La gente non sembrava sapere molto dei nativi americani oltre a quello che vedeva nei vecchi film di Hollywood… indiani cattivi che gridavano sullo sfondo, brandendo archi e frecce, e forse occasionalmente parlando un inglese stentato. Indiani “selvaggi” con piume tra i capelli, che indossano fasce e vestiti con le frange, che vivono nei tipis.Vita in cittàHo anche trascorso parte della mia prima infanzia in un’area urbana – Boise, Idaho – poiché mia madre ha completato lì la sua istruzione universitaria. In prima elementare ero una delle poche facce marroni in un mare di facce rosate. C’era una ragazza afroamericana nella mia classe, Stacy, e sapevo che in una classe in fondo al corridoio c’era un ragazzo nativo americano più grande, Alex. Avevo una cotta per Alex. Era come me.
Anche se non ero esattamente consapevole di quanto fossi diversa allora, a 7 anni, riconoscevo altre persone marroni intorno a me, e notavo sicuramente gli “indiani”. Nei luoghi pubblici della città, mia madre diceva in lingua Paiute: “Punni! Newe’!” “Guardate! Indiani!” E noi guardavamo velocemente verso di loro, felici. Era raro che vedessimo qualcuno dei nostri lì in città.
Mentre mia madre frequentava l’università, nei fine settimana viaggiavamo tra Boise e la riserva. Mio padre manteneva la nostra casa e lavorava nella riserva, e così andavamo avanti e indietro – in città, nella riserva, di nuovo in città e di nuovo nella riserva.
Questa fu la mia vita per cinque anni, dai 3 ai 7 anni. L’estate dopo la prima elementare ci siamo trasferiti di nuovo nella riserva. Più tardi mi sono reso conto che questa costante transizione mi ha aiutato ad adattarmi al cambiamento e ad abbracciare la bellissima diversità del mondo che mi circondava.
Tuttavia, è stato mentre vivevo nella città di Boise che sono diventato consapevole della mia diversità come gli altri sono diventati consapevoli della mia indianità. Più tardi mi resi conto che non ero proprio quello che il tipico americano si aspettava da un “indiano”, e molti di loro all’inizio non mi consideravano nemmeno un indiano. Ci voleva sempre un po’ di convinzione per provare la mia identità.
Per loro, avrei potuto benissimo essere Sarah, la bambina con i capelli neri e gli occhi marroni.
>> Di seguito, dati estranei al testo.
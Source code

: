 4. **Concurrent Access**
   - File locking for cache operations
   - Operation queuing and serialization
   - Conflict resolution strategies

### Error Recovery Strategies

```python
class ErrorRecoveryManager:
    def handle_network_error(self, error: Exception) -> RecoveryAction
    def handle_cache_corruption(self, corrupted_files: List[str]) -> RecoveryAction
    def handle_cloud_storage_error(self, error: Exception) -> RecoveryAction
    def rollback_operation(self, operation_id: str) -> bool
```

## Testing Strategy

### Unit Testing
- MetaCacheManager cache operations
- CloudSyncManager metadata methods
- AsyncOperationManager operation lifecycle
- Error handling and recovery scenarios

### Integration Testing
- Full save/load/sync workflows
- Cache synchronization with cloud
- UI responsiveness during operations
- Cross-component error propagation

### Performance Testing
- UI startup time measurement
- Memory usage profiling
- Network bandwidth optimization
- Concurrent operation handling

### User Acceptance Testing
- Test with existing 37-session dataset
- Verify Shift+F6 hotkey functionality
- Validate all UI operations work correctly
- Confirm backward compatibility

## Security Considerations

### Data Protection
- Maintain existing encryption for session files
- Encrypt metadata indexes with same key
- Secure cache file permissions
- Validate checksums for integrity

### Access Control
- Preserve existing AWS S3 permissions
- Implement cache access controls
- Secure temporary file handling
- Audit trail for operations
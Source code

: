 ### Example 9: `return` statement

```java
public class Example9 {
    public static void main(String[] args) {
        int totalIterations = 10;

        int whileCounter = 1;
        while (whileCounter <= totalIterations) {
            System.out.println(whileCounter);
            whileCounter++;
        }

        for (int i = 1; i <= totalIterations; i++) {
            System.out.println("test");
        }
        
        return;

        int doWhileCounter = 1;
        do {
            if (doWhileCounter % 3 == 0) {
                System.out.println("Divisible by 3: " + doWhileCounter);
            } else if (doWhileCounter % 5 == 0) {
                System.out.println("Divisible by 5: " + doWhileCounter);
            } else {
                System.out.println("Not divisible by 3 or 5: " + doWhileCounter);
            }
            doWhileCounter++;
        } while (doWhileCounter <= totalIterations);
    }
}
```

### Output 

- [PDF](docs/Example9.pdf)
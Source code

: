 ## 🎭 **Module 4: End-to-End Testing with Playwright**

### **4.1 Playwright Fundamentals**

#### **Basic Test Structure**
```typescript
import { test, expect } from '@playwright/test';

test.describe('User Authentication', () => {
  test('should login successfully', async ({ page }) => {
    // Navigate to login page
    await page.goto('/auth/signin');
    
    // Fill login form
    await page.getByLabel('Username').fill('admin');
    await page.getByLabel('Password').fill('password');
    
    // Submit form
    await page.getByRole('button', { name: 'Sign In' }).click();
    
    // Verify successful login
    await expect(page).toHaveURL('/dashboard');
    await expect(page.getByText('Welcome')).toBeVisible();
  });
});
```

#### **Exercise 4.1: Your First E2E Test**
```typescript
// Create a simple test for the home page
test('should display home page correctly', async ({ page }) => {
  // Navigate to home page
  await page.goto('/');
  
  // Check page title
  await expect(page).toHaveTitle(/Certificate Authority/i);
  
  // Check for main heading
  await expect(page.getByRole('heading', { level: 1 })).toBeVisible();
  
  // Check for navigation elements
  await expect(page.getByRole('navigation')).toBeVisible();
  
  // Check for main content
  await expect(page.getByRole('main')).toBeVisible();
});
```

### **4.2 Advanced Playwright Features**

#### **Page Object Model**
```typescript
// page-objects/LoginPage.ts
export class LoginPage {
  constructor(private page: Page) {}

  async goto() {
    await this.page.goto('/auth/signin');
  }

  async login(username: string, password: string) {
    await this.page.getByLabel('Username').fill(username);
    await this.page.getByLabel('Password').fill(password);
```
Per loro, forse ero addirittura messicana, visto che in tutto il paese i nativi americani vengono spesso scambiati per messicani, data la nostra pelle marrone e i tratti scuri. Tutto tranne che nativi americani.
La gente non sembrava sapere molto dei nativi americani al di là di quello che vedeva nei vecchi film di Hollywood. Film western, dove i cowboy combattono gli indiani – indiani cattivi che urlano sullo sfondo, brandendo archi e frecce, e forse occasionalmente parlando un inglese stentato. Indiani “selvaggi” con piume nei capelli, che indossano fasce e vestiti con le frange, che vivono nei tipis.